1. The super instruction design pattern Designing, writing and debugging programs that implement numerically intensive algorithms are demanding and labor intensive tasks. Trying to implement such algorithms on modern computer systems consisting of many CPUs connected by low-latency, highbandwidth switching networks is notoriously difficult. The problem that we are considering comes from the domain of Computational Chemistry. In computational chemistry, one of the problems is to determine the wave function of a many electron system where all the electrons are moving in the Coulomb forces from the nuclei. The Hartree-Fock method gives a single particle approximation, essentially the product of orbitals. To correct the wave function to describe the fact that the electrons repel each other, one needs to do a correlation calculation. The ultimate brute full method is CI (configuration interaction), but that is too cumbersome and not feasible for any but the smallest systems. The coupled cluster singles and doubles (CCSD) method1 gives a good result for a reasonable, but still large, effort. CCSD people write diagrams that look like Feynman diagrams from field theory. Each diagram is one term. There are many terms, resulting in very complex programs with large amounts of data and large numbers of operations to be performed.The first implementations of the energy2 and gradient3 calculations using this method on serial computers took several man-years of effort. Several attempts have been made to write parallel implementations4,5 with varying success: Certain assumptions were made during the design and these turn out to limit the

1

Workshop on Patterns in HPC range of applications that can be treated effectively with the implementation. Retuning the implementation to support the new application is very labor intensive. In our effort, we set out to build a more complex software system that would allow us, after completion of the code, to tune the performance to varying hardware platforms to a much greater extent than usual. To accomplish this design goal, we found it productive to set up a design pattern6 that exhibits the flexibility needed for obtaining reasonable performance on a wide range of problems executing on a variety of hardware configurations.

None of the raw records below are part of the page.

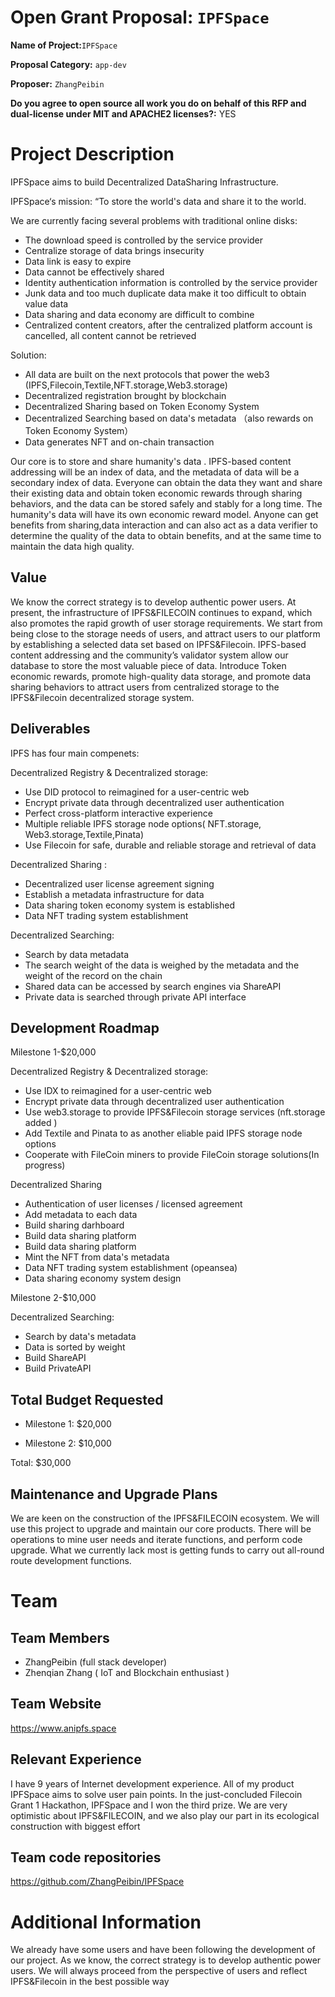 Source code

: 

# Open Grant Proposal: `IPFSpace`

**Name of Project:**`IPFSpace`

**Proposal Category:** `app-dev`

**Proposer:** `ZhangPeibin`

**Do you agree to open source all work you do on behalf of this RFP and dual-license under MIT and APACHE2 licenses?:** YES

# Project Description

IPFSpace aims to build Decentralized DataSharing Infrastructure. 

IPFSpace‘s mission: “To store the world's data and share it to the world.

We are currently facing several problems with traditional online disks:

- The download speed is controlled by the service provider
- Centralize storage of data brings insecurity
- Data link is easy to expire
- Data cannot be effectively shared
- Identity authentication information is controlled by the service provider
- Junk data and too much duplicate data make it too difficult to obtain value data
- Data sharing and data economy are difficult to combine
- Centralized content creators, after the centralized platform account is cancelled, all content cannot be retrieved

Solution:

- All data are built on the next protocols that power the web3 (IPFS,Filecoin,Textile,NFT.storage,Web3.storage)
- Decentralized registration brought by blockchain
- Decentralized Sharing based on Token Economy System
- Decentralized Searching based on data's metadata （also rewards on Token Economy System）
- Data generates NFT and on-chain transaction

Our core is to store and share humanity's data . IPFS-based content addressing will be an index of data, and the metadata of data will be a secondary index of data. Everyone can obtain the data they want and share their existing data and obtain token economic rewards through sharing behaviors, and the data can be stored safely and stably for a long time.
The humanity's data will have its own economic reward model. Anyone can get benefits from sharing,data interaction and can also act as a data verifier to determine the quality of the data to obtain benefits, and at the same time to maintain the data high quality.


## Value

We know the correct strategy is to develop authentic power users.
At present, the infrastructure of IPFS&FILECOIN continues to expand, which also promotes the rapid growth of user storage requirements. We start from being close to the storage needs of users, and attract users to our platform by establishing a selected data set based on IPFS&Filecoin.
IPFS-based content addressing and the community’s validator system allow our database to store the most valuable piece of data. Introduce Token economic rewards, promote high-quality data storage, and promote data sharing behaviors to attract users from centralized storage to the IPFS&Filecoin decentralized storage system.

## Deliverables

IPFS has four main compenets: 

Decentralized Registry & Decentralized storage: 
-	Use DID protocol to reimagined for a user-centric web
-	Encrypt private data through decentralized user authentication
-	Perfect cross-platform interactive experience
-	Multiple reliable IPFS storage node options( NFT.storage, Web3.storage,Textile,Pinata)
-	Use Filecoin for safe, durable and reliable storage and retrieval of data

Decentralized Sharing : 
-	Decentralized user license agreement signing
-	Establish a metadata infrastructure for data
-	Data sharing token economy system is established
-	Data NFT trading system establishment

Decentralized Searching:
- Search by data metadata
- The search weight of the data is weighed by the metadata and the weight of the record on the chain
- Shared data can be accessed by search engines via ShareAPI
- Private data is searched through private API interface

## Development Roadmap

Milestone 1-$20,000

Decentralized Registry & Decentralized storage: 

-	Use IDX to reimagined for a user-centric web
-	Encrypt private data through decentralized user authentication
-	Use web3.storage to provide  IPFS&Filecoin storage services (nft.storage added )
-	Add Textile and Pinata to as another eliable paid IPFS storage node options 
-	Cooperate with FileCoin miners to provide FileCoin storage solutions(In progress)
 

Decentralized Sharing

- Authentication of user licenses / licensed agreement 
- Add metadata to each data 
- Build sharing darhboard
- Build data sharing platform
- Build data sharing platform
- Mint the NFT from data's metadata
- Data NFT trading system establishment (opeansea)
- Data sharing economy system design

  
Milestone 2-$10,000

Decentralized Searching:

- Search by data's metadata
- Data is sorted by weight
- Build ShareAPI 
- Build PrivateAPI


## Total Budget Requested

* Milestone 1: $20,000

* Milestone 2: $10,000

Total: $30,000

## Maintenance and Upgrade Plans

We are keen on the construction of the IPFS&FILECOIN ecosystem. We will use this project to upgrade and maintain our core products. There will be operations to mine user needs and iterate functions, and perform code upgrade. What we currently lack most is getting funds to carry out all-round route development functions.
# Team

## Team Members

- ZhangPeibin  (full stack developer)
- Zhenqian Zhang ( IoT and Blockchain enthusiast )


## Team Website

https://www.anipfs.space

## Relevant Experience

I have 9 years of Internet development experience. All of my product IPFSpace aims to solve user pain points. In the just-concluded Filecoin Grant 1 Hackathon, IPFSpace and I won the third prize. We are very optimistic about IPFS&FILECOIN, and we also play our part in its ecological construction with biggest effort

## Team code repositories

https://github.com/ZhangPeibin/IPFSpace

# Additional Information

We already have some users and have been following the development of our project. As we know, the correct strategy is to develop authentic power users. We will always proceed from the perspective of users and reflect IPFS&Filecoin in the best possible way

1.1 Pattern inspiration The design pattern draws on the similarity with the architecture of an early generation processor, for example the VAX 11/780. The processor is executing a stream of machine instructions. Each instruction corresponds to a small program written in microcode and takes a considerable amount of time, ranging from a few processor cycles for a simple logical test, to tens of cycles for a floating point multiplication. Writing efficient programs for the early generation processor then requires a careful scheduling of instructions such that the amount of time that the processor must wait is minimized. Although each instruction takes finite time and the time taken by CPU operations and memory operations are of similar magnitude, there is opportunity to keep the CPU busy while memory access is in progress. This can be achieved for example by scheduling read operations from memory to start a sufficient number of cycles before the data is needed for a CPU operation, and by starting new CPU operations while the write operation to memory of the results of the previous CPU operation is still in progress. This is in contrast to modern micro processors that execute all instructions in one cycle and often execute multiple instructions in parallel units in each cycle. In this case the CPU operations are all significantly quicker than any memory operations, and writing efficient programs requires focusing on keeping the CPU busy. This might be fine for serial algorithms, but does not extend naturally to parallel algorithms. Even the fastest switches, such as the one used in the SGI Altix NUMA architecture, are still too slow.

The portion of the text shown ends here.